WHAT THE TASK ASKS –
Go through the material and copy every line in which "joint" appears.

DATA –
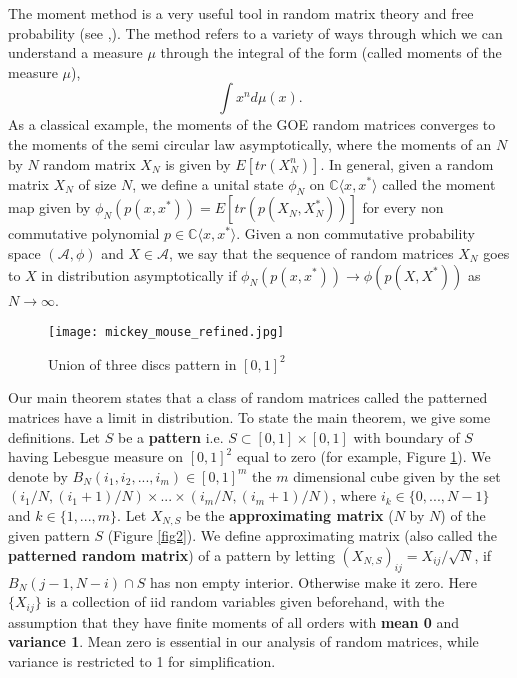 \documentclass[12pt]{amsart}
\theoremstyle{definition}
\theoremstyle{remark}
\begin{document}
The moment method is a very useful tool in random matrix theory and free probability (see \cite{mingo2017free},\cite{bose2008another}). The method refers to a variety of ways through which we can understand a measure $\mu$ through the integral of the form (called moments of the measure $\mu$), $$\int x^n d \mu(x).$$
As a classical example, the moments of the GOE random matrices converges to the moments of the semi circular law asymptotically, where the moments of an $N$ by $N$ random matrix $X_N$ is given by $E[tr(X_N^n)]$. In general, given a random matrix $X_N$ of size $N$, we define a unital state $\phi_N$ on $\mathbb{C}\langle x,x^* \rangle$ called the moment map given by  $\phi_N(p(x,x^*)) = E[tr(p(X_N,X_N^*))]$ for every non commutative polynomial $p \in \mathbb{C}\langle x,x^* \rangle$. Given a non commutative probability space $(\mathcal{A},\phi)$ and $X \in \mathcal{A}$, we say that the sequence of random matrices $X_N $ goes to $X$ in distribution asymptotically if $\phi_N(p(x,x^*)) \to \phi(p(X,X^*)) $ as $N \to \infty$.\\


\begin{figure}
  \centering
  \texttt{[image: mickey\_mouse\_refined.jpg]}
  \caption{Union of three discs pattern in $[0,1]^2$}
  \label{3disc}
\end{figure}


Our main theorem states that a class of random matrices called the patterned matrices have a limit in distribution. To state the main theorem, we give some definitions. Let $S$ be a \textbf{pattern} i.e. $S \subset [0,1] \times [0,1]$ with boundary of $S$ having Lebesgue measure on $[0,1]^2$ equal to zero (for example, Figure \ref{3disc}).  We denote by $B_N(i_1,i_2,...,i_m) \in [0,1]^m$ the $m$ dimensional cube given by the set $(i_1/N,(i_1+1)/N) \times ... \times (i_m/N,(i_m + 1)/N)$, where $i_k \in \{0,...,N-1\}$ and $ k \in \{1,...,m\}$. Let $X_{N,S}$ be the \textbf{approximating matrix} ($N$ by $N$) of the given pattern $S$ (Figure \ref{fig2}). We define approximating matrix (also called the \textbf{patterned random matrix}) of a pattern by letting $(X_{N,S})_{ij}= X_{ij}/\sqrt{N}$, if $B_N(j-1,N-i) \cap S$ has non empty interior. Otherwise make it zero. Here $\{X_{ij}\}$ is a collection of iid random variables given beforehand, with the assumption that they have finite moments of all orders with \textbf{mean 0} and \textbf{variance 1}. Mean zero is essential in our analysis of random matrices, while variance is restricted to 1 for simplification.\\
\end{document}
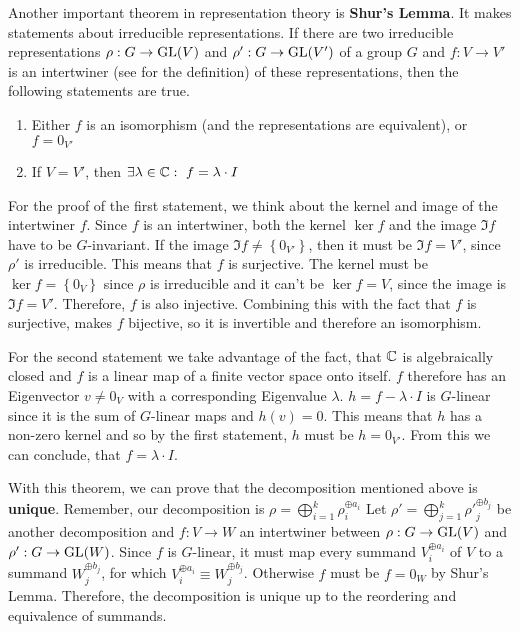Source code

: Another important theorem in representation theory is \textbf{Shur's Lemma}.
It makes statements about irreducible representations.
If there are two irreducible representations $\rho: G \to \operatorname{GL}(V)$ and $\rho': G \to \operatorname{GL}(V')$ of a group $G$ and $f: V \to V'$ is an intertwiner (see  for the definition) of these representations, then the following statements are true.
\begin{enumerate}
    \item Either $f$ is an isomorphism (and the representations are equivalent), or $f = 0_{V'}$
    \item If $V = V'$, then $\exists \lambda \in \mathbb{C}:\ f = \lambda \cdot I$
\end{enumerate}
For the proof of the first statement, we think about the kernel and image of the intertwiner $f$.
Since $f$ is an intertwiner, both the kernel $\ker f$ and the image $\Im f$ have to be $G$-invariant.
If the image $\Im f \neq \left\{ 0_{V'} \right\}$, then it must be $\Im f = V'$, since $\rho'$ is irreducible.
This means that $f$ is surjective.
The kernel must be $\ker f = \left\{ 0_V \right\}$ since $\rho$ is irreducible and it can't be $\ker f = V$, since the image is $\Im f = V'$.
Therefore, $f$ is also injective.
Combining this with the fact that $f$ is surjective, makes $f$ bijective, so it is invertible and therefore an isomorphism.

For the second statement we take advantage of the fact, that $\mathbb{C}$ is algebraically closed and $f$ is a linear map of a finite vector space onto itself.
$f$ therefore has an Eigenvector $v \neq 0_V$ with a corresponding Eigenvalue $\lambda$.
$h = f - \lambda \cdot I$ is $G$-linear since it is the sum of $G$-linear maps and $h(v) = 0$.
This means that $h$ has a non-zero kernel and so by the first statement, $h$ must be $h = 0_{V'}$.
From this we can conclude, that $f = \lambda \cdot I$.

With this theorem, we can prove that the decomposition mentioned above is \textbf{unique}.
Remember, our decomposition is $\rho = \bigoplus_{i=1}^k \rho^{\oplus a_i}_i$
Let $\rho' = \bigoplus_{j=1}^k \rho'^{\oplus b_j}_j$ be another decomposition and $f: V \to W$ an intertwiner between $\rho: G \to \operatorname{GL}(V)$ and $\rho': G \to \operatorname{GL}(W)$.
Since $f$ is $G$-linear, it must map every summand $V_i^{\oplus a_i}$ of $V$ to a summand $W_j^{\oplus b_j}$, for which $V_i^{\oplus a_i} \equiv W_j^{\oplus b_j}$.
Otherwise $f$ must be $f = 0_W$ by Shur's Lemma.
Therefore, the decomposition is unique up to the reordering and equivalence of summands.

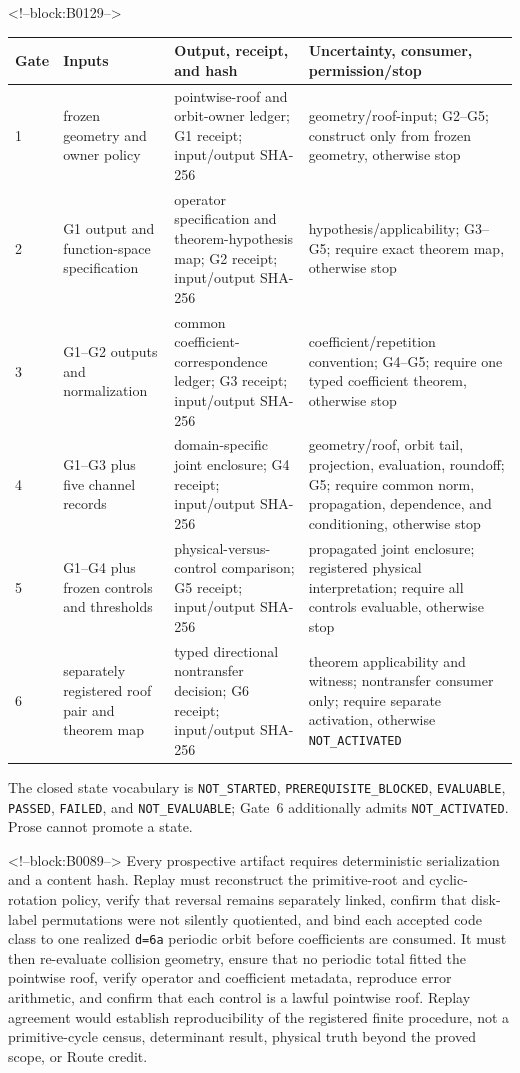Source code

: \documentclass[11pt,a4paper]{article}
\begin{document}
<!--block:B0129-->
\begin{center}
\scriptsize
\begin{tabularx}{\linewidth}{@{}l p{.19\linewidth} p{.27\linewidth} X@{}}
\toprule
Gate & Inputs & Output, receipt, and hash & Uncertainty, consumer, permission/stop \\
\midrule
1 & frozen geometry and owner policy & pointwise-roof and orbit-owner ledger; G1 receipt; input/output SHA-256 & geometry/roof-input; G2--G5; construct only from frozen geometry, otherwise stop \\
2 & G1 output and function-space specification & operator specification and theorem-hypothesis map; G2 receipt; input/output SHA-256 & hypothesis/applicability; G3--G5; require exact theorem map, otherwise stop \\
3 & G1--G2 outputs and normalization & common coefficient-correspondence ledger; G3 receipt; input/output SHA-256 & coefficient/repetition convention; G4--G5; require one typed coefficient theorem, otherwise stop \\
4 & G1--G3 plus five channel records & domain-specific joint enclosure; G4 receipt; input/output SHA-256 & geometry/roof, orbit tail, projection, evaluation, roundoff; G5; require common norm, propagation, dependence, and conditioning, otherwise stop \\
5 & G1--G4 plus frozen controls and thresholds & physical-versus-control comparison; G5 receipt; input/output SHA-256 & propagated joint enclosure; registered physical interpretation; require all controls evaluable, otherwise stop \\
6 & separately registered roof pair and theorem map & typed directional nontransfer decision; G6 receipt; input/output SHA-256 & theorem applicability and witness; nontransfer consumer only; require separate activation, otherwise \texttt{NOT\_\allowbreak ACTIVATED} \\
\bottomrule
\end{tabularx}
\end{center}
The closed state vocabulary is \texttt{NOT\_\allowbreak STARTED},
\texttt{PREREQUISITE\_\allowbreak BLOCKED}, \texttt{EVALUABLE}, \texttt{PASSED},
\texttt{FAILED}, and \texttt{NOT\_\allowbreak EVALUABLE}; Gate~6 additionally admits
\texttt{NOT\_\allowbreak ACTIVATED}.  Prose cannot promote a state.

<!--block:B0089-->
Every prospective artifact requires deterministic serialization and a content hash. Replay must reconstruct the primitive-root and cyclic-rotation policy, verify that reversal remains separately linked, confirm that disk-label permutations were not silently quotiented, and bind each accepted code class to one realized \texttt{d=6a} periodic orbit before coefficients are consumed. It must then re-evaluate collision geometry, ensure that no periodic total fitted the pointwise roof, verify operator and coefficient metadata, reproduce error arithmetic, and confirm that each control is a lawful pointwise roof. Replay agreement would establish reproducibility of the registered finite procedure, not a primitive-cycle census, determinant result, physical truth beyond the proved scope, or Route credit.
\end{document}
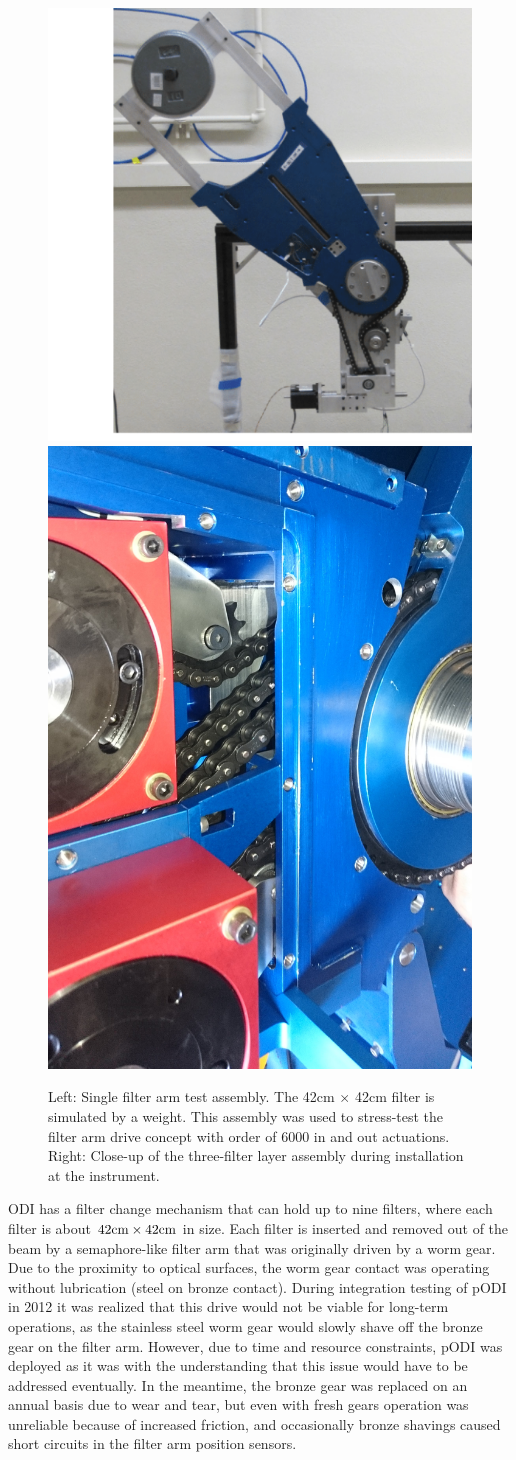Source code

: \documentclass[]{spieman}
\begin{document}
\begin{figure}
	
	\hfill
	\includegraphics[height=0.49\textwidth]{images/filterdrivetest.png}	\hfill
	\includegraphics[height=0.49\textwidth]{images/DSC_0309.JPG} \hfill \hfill
    
	\caption{\label{fig_filterdrive} Left: Single filter arm test assembly. The
    42cm $\times$ 42cm filter is simulated by a weight. This assembly was used to stress-test
    the filter arm drive concept with order of 6000 in and out actuations.
    Right: Close-up of the three-filter layer assembly during installation at the
    instrument.} 

\end{figure}

ODI has a filter change mechanism that can hold up to nine filters, where each
filter is about $42 \rm{cm} \times 42 \rm{cm}$ in size. Each filter is inserted
and removed out of the beam by a semaphore-like filter arm that was originally
driven by a worm gear\cite{Muller2008}. Due to the proximity to optical
surfaces, the worm gear contact was operating without lubrication (steel on
bronze contact). During integration testing of pODI in 2012 it was realized that
this drive would not be viable for long-term operations, as the stainless steel
worm gear would slowly shave off the bronze gear on the filter arm. However, due
to time and resource constraints, pODI was deployed as it was with the
understanding that this issue would have to be addressed eventually. In the
meantime, the bronze gear was replaced on an annual basis due to wear and tear,
but even with fresh gears operation was unreliable because of increased
friction, and occasionally bronze shavings caused short circuits in the filter
arm position sensors.
\end{document}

REPLY –
4 & G1--G3 plus five channel records & domain-specific joint enclosure; G4 receipt; input/output SHA-256 & geometry/roof, orbit tail, projection, evaluation, roundoff; G5; require common norm, propagation, dependence, and conditioning, otherwise stop \\
5 & G1--G4 plus frozen controls and thresholds & physical-versus-control comparison; G5 receipt; input/output SHA-256 & propagated joint enclosure; registered physical interpretation; require all controls evaluable, otherwise stop \\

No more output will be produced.